Key research themes
1. How does international and indigenous fur trade influence geopolitics and socioeconomic relationships from historical to early modern contexts?
This theme explores the multifaceted role of the fur trade as a driver of political power, economic expansion, and social interactions among indigenous peoples and expanding empires across Eurasia, North America, and the Pacific regions during medieval to early modern periods.
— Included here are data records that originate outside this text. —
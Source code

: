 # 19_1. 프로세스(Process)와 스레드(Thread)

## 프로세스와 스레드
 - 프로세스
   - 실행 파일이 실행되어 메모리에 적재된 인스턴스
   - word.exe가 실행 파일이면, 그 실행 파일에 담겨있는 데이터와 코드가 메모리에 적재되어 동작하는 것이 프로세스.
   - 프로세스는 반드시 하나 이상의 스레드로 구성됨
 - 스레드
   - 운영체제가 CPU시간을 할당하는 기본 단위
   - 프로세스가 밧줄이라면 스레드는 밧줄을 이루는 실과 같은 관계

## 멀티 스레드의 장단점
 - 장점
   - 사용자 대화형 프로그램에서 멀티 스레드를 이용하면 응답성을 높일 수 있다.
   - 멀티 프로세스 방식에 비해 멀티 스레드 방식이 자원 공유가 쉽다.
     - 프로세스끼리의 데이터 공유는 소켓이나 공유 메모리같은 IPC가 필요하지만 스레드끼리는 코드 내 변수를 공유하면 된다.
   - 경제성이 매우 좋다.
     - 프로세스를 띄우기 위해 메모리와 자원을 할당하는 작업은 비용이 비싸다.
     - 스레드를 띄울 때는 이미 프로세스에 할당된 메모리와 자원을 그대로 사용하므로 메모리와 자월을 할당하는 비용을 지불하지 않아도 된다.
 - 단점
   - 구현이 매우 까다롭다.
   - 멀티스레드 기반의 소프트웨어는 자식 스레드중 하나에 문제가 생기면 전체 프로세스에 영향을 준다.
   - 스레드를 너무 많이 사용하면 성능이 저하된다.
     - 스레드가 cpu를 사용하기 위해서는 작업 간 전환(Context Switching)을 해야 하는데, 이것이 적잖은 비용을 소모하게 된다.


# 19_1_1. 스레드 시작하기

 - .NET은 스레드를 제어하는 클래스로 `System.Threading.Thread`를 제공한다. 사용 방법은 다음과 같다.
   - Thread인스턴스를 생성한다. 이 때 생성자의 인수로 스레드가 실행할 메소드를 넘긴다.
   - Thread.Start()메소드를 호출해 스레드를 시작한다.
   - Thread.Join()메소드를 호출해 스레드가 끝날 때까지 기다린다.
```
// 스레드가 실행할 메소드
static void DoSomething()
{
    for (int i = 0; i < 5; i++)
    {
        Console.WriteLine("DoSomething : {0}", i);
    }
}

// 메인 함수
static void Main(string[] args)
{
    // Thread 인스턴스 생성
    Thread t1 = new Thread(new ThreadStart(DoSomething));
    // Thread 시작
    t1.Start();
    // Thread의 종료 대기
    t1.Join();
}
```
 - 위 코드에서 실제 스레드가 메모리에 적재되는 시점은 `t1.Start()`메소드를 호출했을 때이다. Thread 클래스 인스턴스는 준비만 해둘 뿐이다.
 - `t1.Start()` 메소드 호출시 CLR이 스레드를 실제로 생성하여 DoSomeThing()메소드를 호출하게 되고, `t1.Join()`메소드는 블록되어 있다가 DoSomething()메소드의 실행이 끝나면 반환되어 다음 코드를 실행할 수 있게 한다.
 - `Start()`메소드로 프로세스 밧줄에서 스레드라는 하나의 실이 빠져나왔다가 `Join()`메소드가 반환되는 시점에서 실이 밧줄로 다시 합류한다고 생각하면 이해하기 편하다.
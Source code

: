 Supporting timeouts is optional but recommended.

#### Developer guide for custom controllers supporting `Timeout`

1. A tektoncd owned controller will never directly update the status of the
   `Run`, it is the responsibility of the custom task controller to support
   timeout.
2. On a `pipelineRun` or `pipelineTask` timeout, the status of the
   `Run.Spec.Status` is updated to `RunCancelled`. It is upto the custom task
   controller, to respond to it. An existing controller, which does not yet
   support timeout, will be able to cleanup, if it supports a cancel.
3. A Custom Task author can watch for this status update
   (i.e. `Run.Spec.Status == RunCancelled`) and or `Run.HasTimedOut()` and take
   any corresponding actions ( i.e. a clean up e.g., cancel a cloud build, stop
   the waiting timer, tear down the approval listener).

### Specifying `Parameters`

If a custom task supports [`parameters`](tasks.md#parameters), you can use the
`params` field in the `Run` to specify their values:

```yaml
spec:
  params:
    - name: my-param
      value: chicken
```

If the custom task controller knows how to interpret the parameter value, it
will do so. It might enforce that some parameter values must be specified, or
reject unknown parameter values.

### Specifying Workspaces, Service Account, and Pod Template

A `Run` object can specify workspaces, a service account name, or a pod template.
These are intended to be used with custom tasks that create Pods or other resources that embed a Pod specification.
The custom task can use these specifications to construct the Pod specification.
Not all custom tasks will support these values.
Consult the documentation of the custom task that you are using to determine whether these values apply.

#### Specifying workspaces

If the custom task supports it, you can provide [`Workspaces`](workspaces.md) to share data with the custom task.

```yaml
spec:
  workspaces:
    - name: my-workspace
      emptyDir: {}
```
It examines how furs functioned as luxury commodities, diplomatic gifts, and livelihood sources, influencing regional alliances, territorial claims, and intercultural relations including the integration into global markets.
2. What are the contemporary and historical dynamics of regulated and illegal fur and wildlife trade, including their governance, economic impacts and associated criminal networks?
This theme investigates the current and recent historic state of fur and wildlife trade—both legal and illegal—including the scale, governance challenges, species involved, trade routes, and intersections with other illicit markets such as drug trafficking. The focus is on understanding regulation effectiveness, trade networks, species conservation implications, market actors, and the socio-economic factors facilitating legal commerce and illegal exploitation in global and local contexts.
3. How have fur and related material trades reflected mobile livelihoods, barter economies, and the commodification of ‘waste’ in regional historical contexts?
This theme focuses on historical analyses of fur and associated commodity trades as expressions of itinerant economic activities, barter systems, and the transformation of by-products like rags, hair, and lesser-valued furs into valuable goods. Studies cover the socio-economic and gendered encounters within mobile trade networks and the material culture underlying regional industries from 19th-century Nordic hair trade to early North American and Eurasian fur and pelt utilization.